DATASET RECORDS: Begin
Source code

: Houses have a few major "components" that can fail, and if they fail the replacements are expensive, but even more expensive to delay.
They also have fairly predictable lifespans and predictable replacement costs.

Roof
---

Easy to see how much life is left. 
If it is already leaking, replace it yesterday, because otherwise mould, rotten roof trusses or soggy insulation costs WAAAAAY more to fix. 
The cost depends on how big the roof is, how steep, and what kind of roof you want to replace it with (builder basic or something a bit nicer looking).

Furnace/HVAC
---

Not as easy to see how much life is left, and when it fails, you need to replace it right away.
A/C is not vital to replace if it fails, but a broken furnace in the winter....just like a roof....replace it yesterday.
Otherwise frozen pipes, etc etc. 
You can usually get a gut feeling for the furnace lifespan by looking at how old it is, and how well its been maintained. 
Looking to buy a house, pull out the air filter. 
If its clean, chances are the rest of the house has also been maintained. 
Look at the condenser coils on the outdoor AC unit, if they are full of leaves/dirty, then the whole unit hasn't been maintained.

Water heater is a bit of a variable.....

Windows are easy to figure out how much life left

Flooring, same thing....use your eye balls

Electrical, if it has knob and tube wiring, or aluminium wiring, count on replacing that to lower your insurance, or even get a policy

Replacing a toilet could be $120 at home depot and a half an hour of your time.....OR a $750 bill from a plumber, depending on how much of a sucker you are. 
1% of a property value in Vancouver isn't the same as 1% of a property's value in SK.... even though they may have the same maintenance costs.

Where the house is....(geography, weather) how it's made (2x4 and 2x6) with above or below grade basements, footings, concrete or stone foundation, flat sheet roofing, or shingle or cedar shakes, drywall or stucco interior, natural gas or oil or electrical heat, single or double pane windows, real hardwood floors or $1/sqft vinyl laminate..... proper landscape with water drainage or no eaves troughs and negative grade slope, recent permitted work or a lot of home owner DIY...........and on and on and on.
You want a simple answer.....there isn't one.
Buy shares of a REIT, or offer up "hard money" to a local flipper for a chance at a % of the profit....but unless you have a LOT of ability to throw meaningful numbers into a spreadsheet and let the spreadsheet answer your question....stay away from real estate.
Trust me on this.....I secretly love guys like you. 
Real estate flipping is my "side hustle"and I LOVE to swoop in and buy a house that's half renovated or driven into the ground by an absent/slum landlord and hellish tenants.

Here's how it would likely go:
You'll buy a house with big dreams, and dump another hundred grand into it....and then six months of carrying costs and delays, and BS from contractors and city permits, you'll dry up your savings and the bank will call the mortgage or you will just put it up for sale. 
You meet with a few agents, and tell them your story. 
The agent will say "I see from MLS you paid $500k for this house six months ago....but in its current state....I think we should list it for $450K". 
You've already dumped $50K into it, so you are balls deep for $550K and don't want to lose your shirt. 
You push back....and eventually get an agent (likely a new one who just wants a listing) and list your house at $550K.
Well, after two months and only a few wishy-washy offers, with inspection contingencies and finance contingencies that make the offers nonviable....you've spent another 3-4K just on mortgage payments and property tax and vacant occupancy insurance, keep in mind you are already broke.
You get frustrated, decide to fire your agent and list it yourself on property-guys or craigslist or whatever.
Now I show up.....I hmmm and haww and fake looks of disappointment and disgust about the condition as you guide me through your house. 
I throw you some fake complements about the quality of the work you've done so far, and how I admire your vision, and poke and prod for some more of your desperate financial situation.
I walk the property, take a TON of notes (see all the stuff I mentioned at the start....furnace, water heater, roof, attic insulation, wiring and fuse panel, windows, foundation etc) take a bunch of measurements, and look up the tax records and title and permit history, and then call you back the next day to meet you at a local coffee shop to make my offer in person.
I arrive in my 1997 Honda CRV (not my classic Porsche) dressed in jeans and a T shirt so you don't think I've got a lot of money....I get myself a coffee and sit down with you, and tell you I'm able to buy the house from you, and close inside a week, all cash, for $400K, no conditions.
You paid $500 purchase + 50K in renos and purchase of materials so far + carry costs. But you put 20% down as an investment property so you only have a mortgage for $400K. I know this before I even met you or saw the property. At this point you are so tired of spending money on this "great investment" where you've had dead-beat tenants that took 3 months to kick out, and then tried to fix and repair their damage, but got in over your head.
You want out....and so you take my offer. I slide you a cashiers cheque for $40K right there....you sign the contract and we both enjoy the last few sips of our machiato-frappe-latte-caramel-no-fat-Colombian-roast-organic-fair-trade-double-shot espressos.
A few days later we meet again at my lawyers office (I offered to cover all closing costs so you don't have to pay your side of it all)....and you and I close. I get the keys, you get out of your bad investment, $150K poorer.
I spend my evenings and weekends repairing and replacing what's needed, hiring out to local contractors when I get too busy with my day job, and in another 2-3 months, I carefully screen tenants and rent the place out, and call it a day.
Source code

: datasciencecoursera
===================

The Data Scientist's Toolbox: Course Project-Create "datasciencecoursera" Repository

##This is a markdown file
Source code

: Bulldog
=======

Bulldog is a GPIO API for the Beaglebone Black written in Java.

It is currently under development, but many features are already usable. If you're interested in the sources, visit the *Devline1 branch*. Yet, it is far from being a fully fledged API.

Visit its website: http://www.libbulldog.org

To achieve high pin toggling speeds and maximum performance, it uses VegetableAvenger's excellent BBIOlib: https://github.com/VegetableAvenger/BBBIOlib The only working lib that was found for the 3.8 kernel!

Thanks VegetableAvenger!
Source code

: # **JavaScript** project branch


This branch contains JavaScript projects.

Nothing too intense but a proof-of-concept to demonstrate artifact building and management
DATASET RECORDS: End
EXERCISE DIRECTIONS =>
The answer should be an exact copy of the lines from the first line of the data through the line with "Not as easy" and should contain nothing else.

ANSWER SECTION =>
Source code

: Houses have a few major "components" that can fail, and if they fail the replacements are expensive, but even more expensive to delay.
They also have fairly predictable lifespans and predictable replacement costs.

Roof
---

Easy to see how much life is left. 
If it is already leaking, replace it yesterday, because otherwise mould, rotten roof trusses or soggy insulation costs WAAAAAY more to fix. 
The cost depends on how big the roof is, how steep, and what kind of roof you want to replace it with (builder basic or something a bit nicer looking).

Furnace/HVAC
---

Not as easy to see how much life is left, and when it fails, you need to replace it right away.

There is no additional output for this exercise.